Selasa, 05 Januari 2010

yamaha Bison vs apache vs megapro


FZ-16 (atau Bison) masih hangat-hangatnya jadi topik pembicaraan di mana-mana. Mumpung masih hangat yuk kita lihat kemampuannya melawan dua pendekar 160cc yang sudah lenggang kakung di Indonesia: Apache dan Megapro.

FZ-16 (Bison)

Dari luar FZ-16 punya segalanya buat jadi pusat perhatian, tampangnya sangat berotot-kalau diibaratkan lelaki pasti fitnes setiap hari. Penampilannya juga unik, FZ-16 adalah pelopor pengguna midship muffler di Indonesia. Tambahan lagi head lamp benar-benar menyiratkan tampang muscle bike-sesuai dengan trend naked bike di Eropa. Kaki-kaki juga kekar, dengan spec roda belakang 140/60 bisa bikin begidik V-Ixion yang cungkring. Panel informasi sudah pakai digital, lumayan keren dan terlihat simpel (tidak terlihat bentuk dua cangkang bunder ala panel biasa).
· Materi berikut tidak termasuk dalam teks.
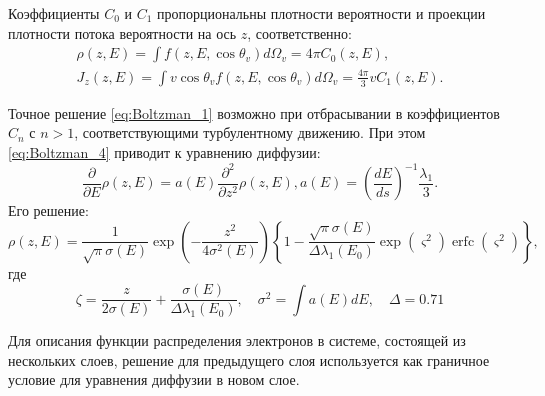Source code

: Коэффициенты $C_0$ и $C_1$ пропорциональны плотности вероятности и проекции плотности потока вероятности на ось $z$, соответственно:
\begin{equation} \label{eq:Boltzman_6}
	\begin{gathered}
		\rho(z, E)=\int f\left(z, E, \cos \theta_v\right) d \Omega_v=4 \pi C_0(z, E), \\
		J_z(z, E)=\int v \cos \theta_v f\left(z, E, \cos \theta_v\right) d \Omega_v=\frac{4 \pi}{3} v C_1(z, E).
	\end{gathered}
\end{equation}

Точное решение \ref{eq:Boltzman_1} возможно при отбрасывании в  коэффициентов $C_n$ с \break $n>1$, соответствующими турбулентному движению. При этом \ref{eq:Boltzman_4} приводит к уравнению диффузии:
\begin{equation} \label{eq:Boltzman_7}
	\frac{\partial}{\partial E} \rho(z, E)=a(E) \frac{\partial^2}{\partial z^2} \rho(z, E), a(E)=\left(\frac{d E}{d s}\right)^{-1} \frac{\lambda_1}{3} .
\end{equation}
Его решение:
\begin{equation} \label{eq:Boltzman_8}
	\rho(z, E)=\frac{1}{\sqrt{\pi} \sigma(E)} \exp \left(-\frac{z^2}{4 \sigma^2(E)}\right)\left\{1-\frac{\sqrt{\pi} \sigma(E)}{\Delta \lambda_1\left(E_0\right)} \exp \left(\varsigma^2\right) \operatorname{erfc}\left(\varsigma^2\right)\right\},
\end{equation}
где
\begin{equation} \label{eq:Boltzman_9}
	\zeta=\frac{z}{2 \sigma(E)}+\frac{\sigma(E)}{\Delta \lambda_1\left(E_0\right)}, \quad \sigma^2=\int a(E) d E, \quad \Delta=0.71
\end{equation}

Для описания функции распределения электронов в системе, состоящей из нескольких слоев, решение для предыдущего слоя используется как граничное условие для уравнения диффузии в новом слое.


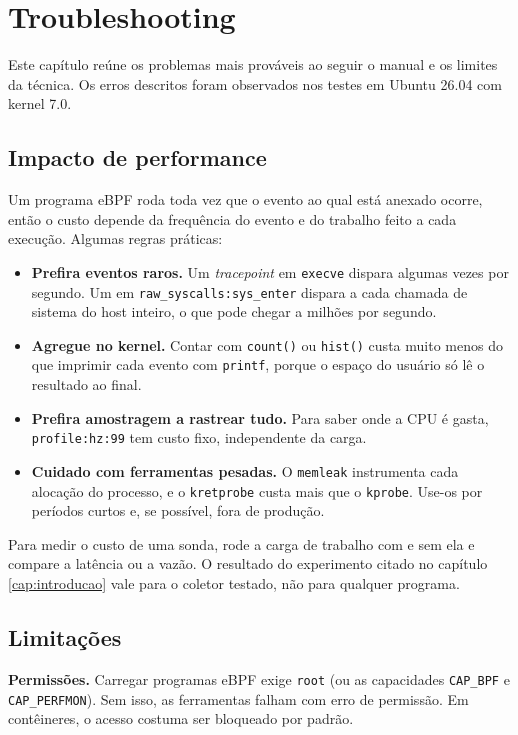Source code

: \chapter{Troubleshooting}\label{cap:troubleshooting}

Este capítulo reúne os problemas mais prováveis ao seguir o manual e os limites da técnica. Os erros descritos foram observados nos testes em Ubuntu 26.04 com kernel 7.0.

\section{Impacto de performance}

Um programa eBPF roda toda vez que o evento ao qual está anexado ocorre, então o custo depende da frequência do evento e do trabalho feito a cada execução. Algumas regras práticas:

\begin{itemize}
  \item \textbf{Prefira eventos raros.} Um \textit{tracepoint} em \texttt{execve} dispara algumas vezes por segundo. Um em \texttt{raw\_syscalls:sys\_enter} dispara a cada chamada de sistema do host inteiro, o que pode chegar a milhões por segundo.
  \item \textbf{Agregue no kernel.} Contar com \texttt{count()} ou \texttt{hist()} custa muito menos do que imprimir cada evento com \texttt{printf}, porque o espaço do usuário só lê o resultado ao final.
  \item \textbf{Prefira amostragem a rastrear tudo.} Para saber onde a CPU é gasta, \texttt{profile:hz:99} tem custo fixo, independente da carga.
  \item \textbf{Cuidado com ferramentas pesadas.} O \texttt{memleak} instrumenta cada alocação do processo, e o \texttt{kretprobe} custa mais que o \texttt{kprobe}. Use-os por períodos curtos e, se possível, fora de produção.
\end{itemize}

Para medir o custo de uma sonda, rode a carga de trabalho com e sem ela e compare a latência ou a vazão. O resultado do experimento citado no capítulo \ref{cap:introducao} vale para o coletor testado, não para qualquer programa.

\section{Limitações}

\textbf{Permissões.} Carregar programas eBPF exige \texttt{root} (ou as capacidades \texttt{CAP\_BPF} e \texttt{CAP\_PERFMON}). Sem isso, as ferramentas falham com erro de permissão. Em contêineres, o acesso costuma ser bloqueado por padrão.

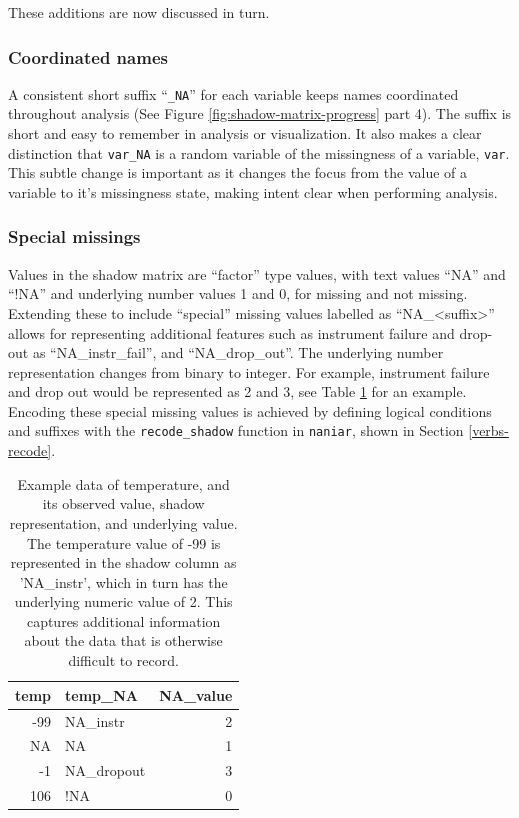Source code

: \documentclass[]{article}
\theoremstyle{definition}
\theoremstyle{definition}
\theoremstyle{definition}
\theoremstyle{remark}
\begin{document}
These additions are now discussed in turn.

\hypertarget{coordinated-names}{%
\subsubsection{Coordinated names}\label{coordinated-names}}

A consistent short suffix ``\texttt{\_NA}'' for each variable keeps
names coordinated throughout analysis (See Figure
\ref{fig:shadow-matrix-progress} part 4). The suffix is short and easy
to remember in analysis or visualization. It also makes a clear
distinction that \texttt{var\_NA} is a random variable of the
missingness of a variable, \texttt{var}. This subtle change is important
as it changes the focus from the value of a variable to it's missingness
state, making intent clear when performing analysis.

\hypertarget{special-missings}{%
\subsubsection{Special missings}\label{special-missings}}

Values in the shadow matrix are ``factor'' type values, with text values
``NA'' and ``!NA'' and underlying number values 1 and 0, for missing and
not missing. Extending these to include ``special'' missing values
labelled as ``NA\_\textless{}suffix\textgreater{}'' allows for
representing additional features such as instrument failure and drop-out
as ``NA\_instr\_fail'', and ``NA\_drop\_out''. The underlying number
representation changes from binary to integer. For example, instrument
failure and drop out would be represented as 2 and 3, see Table
\ref{tab:shadow-encoding} for an example. Encoding these special missing
values is achieved by defining logical conditions and suffixes with the
\texttt{recode\_shadow} function in \texttt{naniar}, shown in Section
\ref{verbs-recode}.

\begin{table}[!h]

\caption{\label{tab:shadow-encoding}Example data of temperature, and its observed value, shadow representation, and underlying value. The temperature value of -99 is represented in the shadow column as 'NA\_instr', which in turn has the underlying numeric value of 2. This captures additional information about the data that is otherwise difficult to record.}
\centering
\begin{tabular}[t]{rlr}
\toprule
temp & temp\_NA & NA\_value\\
\midrule
-99 & NA\_instr & 2\\
NA & NA & 1\\
-1 & NA\_dropout & 3\\
106 & !NA & 0\\
\bottomrule
\end{tabular}
\end{table}
\end{document}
Sayangnya segala “keganasan” tampang tersebut harus dibayar dengan teknologi yang konvensional dibandingkan dengan kakaknya. Mesin masih berpendingin udara, masih karburator, rangka juga masih tipe diamond. Rem belakang juga masih “khas” Yamaha yang pelit memberi set cakram belakang.

Soal harga perkiraan ada di bawah V-Ixion yaitu di angka Rp 18-19 juta. Harga segitu wajarlah apalagi dengan harga di bawah V-Ixion sudah bisa dapat motor kekar

Apache

Jujur meskipun sebagai pengguna Apache, sepak terjang motor besutan TVS ini tidak bisa dianggap istimewa-bahkan dibandingkan dengan Pulsar.

Tampang Apache kental dengan aura India terutama batok depannya. Sama seperti Pulsar dan XCD yang setia bebatok lampu, Apache juga setia dengan pakem motor sport di India yang berbatok ria. Bagi sebagian orang headlamp Apache dirasa terlalu besar untungnya bisa dinetralisir oleh air duct (khusus tipe Dual Disc). Dari samping motor ini tidak ada yang menonjol kecuali mungkin terlihat kekar. Lampu belakang sudah ber-LED ria namun sayangnya bentuknya tidak seganas Pulsar.

Soal fitur cukup oke walaupun masih bermesin konvensional. Panel informasi memadukan digital dengan analog, ada takometer analog dengan spedometer digital, jangan lupa Apache juga dilengkapi dengan jam :-D . Ada juga varian dual disc (seperti punya saya) yang dilengkapi cakram belakang, jangan lupa varian standar selain tidak bercakram belakang juga tidak memiliki air duct.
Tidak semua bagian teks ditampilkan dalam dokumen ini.